**Your assignment:** Search the material below for the string "order" and extract each line that has it.

** Data for processing follows **

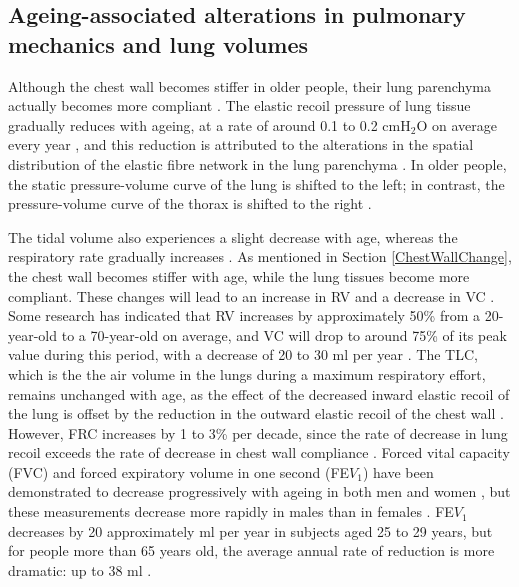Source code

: \subsection{Ageing-associated alterations in pulmonary mechanics and lung volumes}
Although the chest wall becomes stiffer in older people, their lung parenchyma actually becomes more compliant \citep{mittman1965relationship, turner1968elasticity, zaugg2000respiratory}. The elastic recoil pressure of lung tissue gradually reduces with ageing, at a rate of around 0.1 to 0.2 $\mathrm{cmH_2O}$ on average every year \citep{turner1968elasticity}, and this reduction is attributed to the alterations in the spatial distribution of the elastic fibre network in the lung parenchyma \citep{sprung2006age}. In older people, the static pressure-volume curve of the lung is shifted to the left; in contrast, the pressure-volume curve of the thorax is shifted to the right \citep{zaugg2000respiratory,sprung2006age}.

The tidal volume also experiences a slight decrease with age, whereas the respiratory rate gradually increases \citep{sprung2006age}. As mentioned in Section \ref{ChestWallChange}, the chest wall becomes stiffer with age, while the lung tissues become more compliant. These changes will lead to an increase in RV and a decrease in VC \citep{lalley2013aging}. Some research has indicated that RV increases by approximately 50\% from a 20-year-old to a 70-year-old on average, and VC will drop to around 75\% of its peak value during this period, with a decrease of 20 to 30 ml per year \citep{janssens1999physiological, sprung2006age}. The TLC, which is the the air volume in the lungs during a maximum respiratory effort, remains unchanged with age, as the effect of the decreased inward elastic recoil of the lung is offset by the reduction in the outward elastic recoil of the chest wall \citep{sprung2006age}. However, FRC increases by 1 to 3\% per decade, since the rate of decrease in lung recoil exceeds the rate of decrease in chest wall compliance \citep{janssens1999physiological, lalley2013aging}. Forced vital capacity (FVC) and forced expiratory volume in one second (FE$V_1$) have been demonstrated to decrease progressively with ageing in both men and women \citep{knudson1976maximal}, but these measurements decrease more rapidly in males than in females \citep{crapo1993aging}. FE$V_1$ decreases by 20 approximately ml per year in subjects aged 25 to 29 years, but for people more than 65 years old, the average annual rate of reduction is more dramatic: up to 38 ml \citep{brandstetter1983aging}.

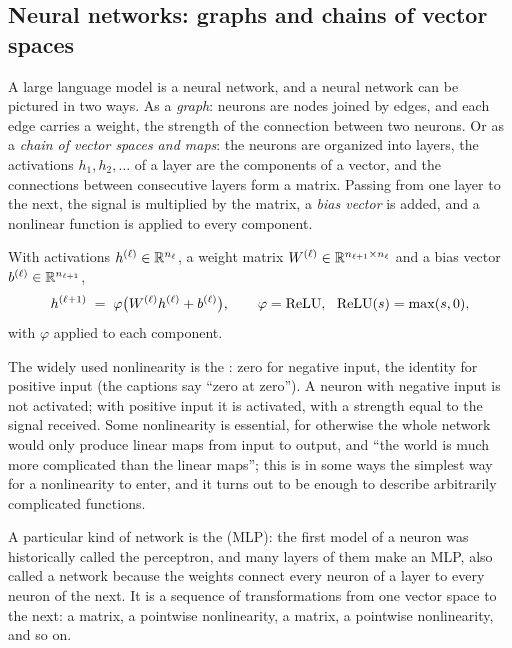 \subsection{Neural networks: graphs and chains of vector spaces}\label{sec:L6-nn}
A large language model is a neural network, and a neural network can be pictured in two ways. As a \emph{graph}: neurons are nodes joined by edges, and each edge carries a weight, the strength of the connection between two neurons. Or as a \emph{chain of vector spaces and maps}: the neurons are organized into layers, the activations $h_1,h_2,\dots$ of a layer are the components of a vector, and the connections between consecutive layers form a matrix. Passing from one layer to the next, the signal is multiplied by the matrix, a \emph{bias vector} is added, and a nonlinear function is applied to every component.

\begin{defn}\label{def:L6-layer}
With activations $h^{(\ell)}\in\R^{n_\ell}$, a weight matrix $W^{(\ell)}\in\R^{n_{\ell+1}\times n_\ell}$ and a bias vector $b^{(\ell)}\in\R^{n_{\ell+1}}$,
\[
  h^{(\ell+1)}\;=\;\varphi\big(W^{(\ell)}h^{(\ell)}+b^{(\ell)}\big),\qquad \varphi=\Lrelu,\ \ \Lrelu(s)=\max(s,0),
\]
with $\varphi$ applied to each component.
\end{defn}
\noindent The widely used nonlinearity is the : zero for negative input, the identity for positive input (the captions say ``zero at zero''). A neuron with negative input is not activated; with positive input it is activated, with a strength equal to the signal received. Some nonlinearity is essential, for otherwise the whole network would only produce linear maps from input to output, and ``the world is much more complicated than the linear maps''; this is in some ways the simplest way for a nonlinearity to enter, and it turns out to be enough to describe arbitrarily complicated functions.

A particular kind of network is the  (MLP): the first model of a neuron was historically called the perceptron, and many layers of them make an MLP, also called a  network because the weights connect every neuron of a layer to every neuron of the next. It is a sequence of transformations from one vector space to the next: a matrix, a pointwise nonlinearity, a matrix, a pointwise nonlinearity, and so on.

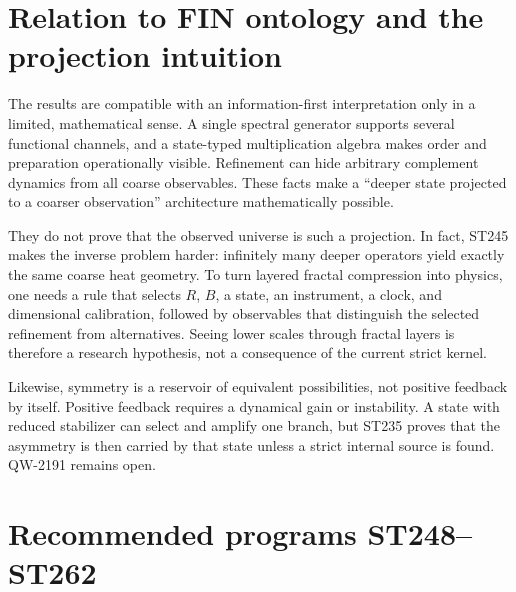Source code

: \documentclass[11pt,a4paper]{article}
\begin{document}
\section{Relation to FIN ontology and the projection intuition}

The results are compatible with an information-first interpretation only in a limited,
mathematical sense. A single spectral generator supports several functional channels, and
a state-typed multiplication algebra makes order and preparation operationally visible.
Refinement can hide arbitrary complement dynamics from all coarse observables. These facts
make a ``deeper state projected to a coarser observation'' architecture mathematically
possible.

They do not prove that the observed universe is such a projection. In fact, ST245 makes the
inverse problem harder: infinitely many deeper operators yield exactly the same coarse
heat geometry. To turn layered fractal compression into physics, one needs a rule that
selects $R$, $B$, a state, an instrument, a clock, and dimensional calibration, followed by
observables that distinguish the selected refinement from alternatives. Seeing lower
scales through fractal layers is therefore a research hypothesis, not a consequence of the
current strict kernel.

Likewise, symmetry is a reservoir of equivalent possibilities, not positive feedback by
itself. Positive feedback requires a dynamical gain or instability. A state with reduced
stabilizer can select and amplify one branch, but ST235 proves that the asymmetry is then
carried by that state unless a strict internal source is found. QW-2191 remains open.

\section{Recommended programs ST248--ST262}
\end{document}
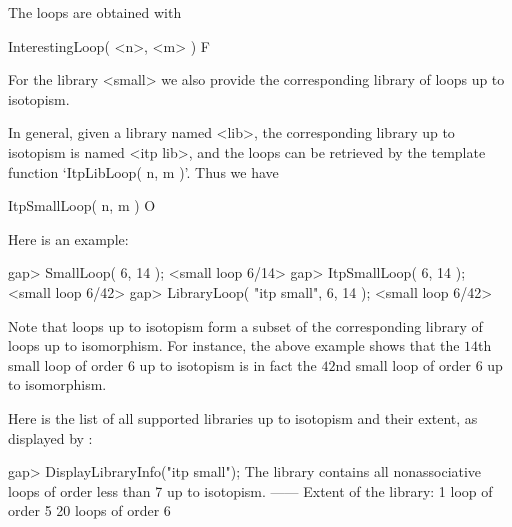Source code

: The loops are obtained with

\>InterestingLoop( <n>, <m> ) F


For the library <small> we also provide the corresponding library of loops up
to isotopism.

In general, given a library named <lib>, the corresponding library up to
isotopism is named <itp lib>, and the loops can be retrieved by the template
function `ItpLibLoop( n, m )'. Thus we have

\>ItpSmallLoop( n, m ) O

Here is an example:

\beginexample
gap> SmallLoop( 6, 14 );
<small loop 6/14>
gap> ItpSmallLoop( 6, 14 );
<small loop 6/42>
gap> LibraryLoop( "itp small", 6, 14 );
<small loop 6/42>
\endexample

Note that loops up to isotopism form a subset of the corresponding library of
loops up to isomorphism. For instance, the above example shows that the $14$th
small loop of order $6$ up to isotopism is in fact the $42$nd small loop of
order $6$ up to isomorphism.

Here is the list of all supported libraries up to isotopism and their extent,
as displayed by \LOOPS:

\beginexample
gap> DisplayLibraryInfo("itp small");
The library contains all nonassociative loops of order less than 7 up to
isotopism.
------
Extent of the library:
   1 loop of order 5
   20 loops of order 6
\endexample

** End of Data for processing **

**Reply:**
a state-typed multiplication algebra makes order and preparation operationally visible.
small loop of order $6$ up to isotopism is in fact the $42$nd small loop of
order $6$ up to isomorphism.
The library contains all nonassociative loops of order less than 7 up to
   1 loop of order 5
   20 loops of order 6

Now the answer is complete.